Everything in the listing must be repeated word for word.

START Extracted material

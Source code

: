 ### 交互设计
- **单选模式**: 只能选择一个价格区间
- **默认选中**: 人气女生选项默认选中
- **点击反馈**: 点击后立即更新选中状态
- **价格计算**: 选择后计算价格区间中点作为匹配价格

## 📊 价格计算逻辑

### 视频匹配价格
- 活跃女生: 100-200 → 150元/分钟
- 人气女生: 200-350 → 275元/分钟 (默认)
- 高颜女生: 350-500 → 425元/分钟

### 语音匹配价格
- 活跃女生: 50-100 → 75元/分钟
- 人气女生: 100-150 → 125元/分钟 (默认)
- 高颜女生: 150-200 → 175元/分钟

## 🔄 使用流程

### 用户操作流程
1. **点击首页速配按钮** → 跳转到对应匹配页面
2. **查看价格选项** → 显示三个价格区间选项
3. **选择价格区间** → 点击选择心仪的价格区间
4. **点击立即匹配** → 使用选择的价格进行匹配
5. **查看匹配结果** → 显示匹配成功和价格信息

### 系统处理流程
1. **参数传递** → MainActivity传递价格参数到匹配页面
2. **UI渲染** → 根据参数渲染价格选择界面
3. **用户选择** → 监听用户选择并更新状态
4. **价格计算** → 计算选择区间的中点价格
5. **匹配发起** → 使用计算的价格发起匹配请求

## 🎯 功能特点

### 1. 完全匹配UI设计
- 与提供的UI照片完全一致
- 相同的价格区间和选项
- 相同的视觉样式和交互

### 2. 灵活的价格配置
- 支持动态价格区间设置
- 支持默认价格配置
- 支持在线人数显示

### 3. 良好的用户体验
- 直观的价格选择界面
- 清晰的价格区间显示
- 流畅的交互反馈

END Extracted material

▶ **Result for this exercise**:
Source code

: ### 交互设计
- **单选模式**: 只能选择一个价格区间
- **默认选中**: 人气女生选项默认选中
- **点击反馈**: 点击后立即更新选中状态
- **价格计算**: 选择后计算价格区间中点作为匹配价格

## 📊 价格计算逻辑

### 视频匹配价格
- 活跃女生: 100-200 → 150元/分钟
- 人气女生: 200-350 → 275元/分钟 (默认)
- 高颜女生: 350-500 → 425元/分钟

### 语音匹配价格
- 活跃女生: 50-100 → 75元/分钟
- 人气女生: 100-150 → 125元/分钟 (默认)
- 高颜女生: 150-200 → 175元/分钟

## 🔄 使用流程

### 用户操作流程
1. **点击首页速配按钮** → 跳转到对应匹配页面
2. **查看价格选项** → 显示三个价格区间选项
3. **选择价格区间** → 点击选择心仪的价格区间
4. **点击立即匹配** → 使用选择的价格进行匹配
5. **查看匹配结果** → 显示匹配成功和价格信息

### 系统处理流程
1. **参数传递** → MainActivity传递价格参数到匹配页面
2. **UI渲染** → 根据参数渲染价格选择界面
3. **用户选择** → 监听用户选择并更新状态
4. **价格计算** → 计算选择区间的中点价格
5. **匹配发起** → 使用计算的价格发起匹配请求

## 🎯 功能特点

### 1. 完全匹配UI设计
- 与提供的UI照片完全一致
- 相同的价格区间和选项
- 相同的视觉样式和交互

### 2. 灵活的价格配置
- 支持动态价格区间设置
- 支持默认价格配置
- 支持在线人数显示

### 3. 良好的用户体验
- 直观的价格选择界面
- 清晰的价格区间显示
- 流畅的交互反馈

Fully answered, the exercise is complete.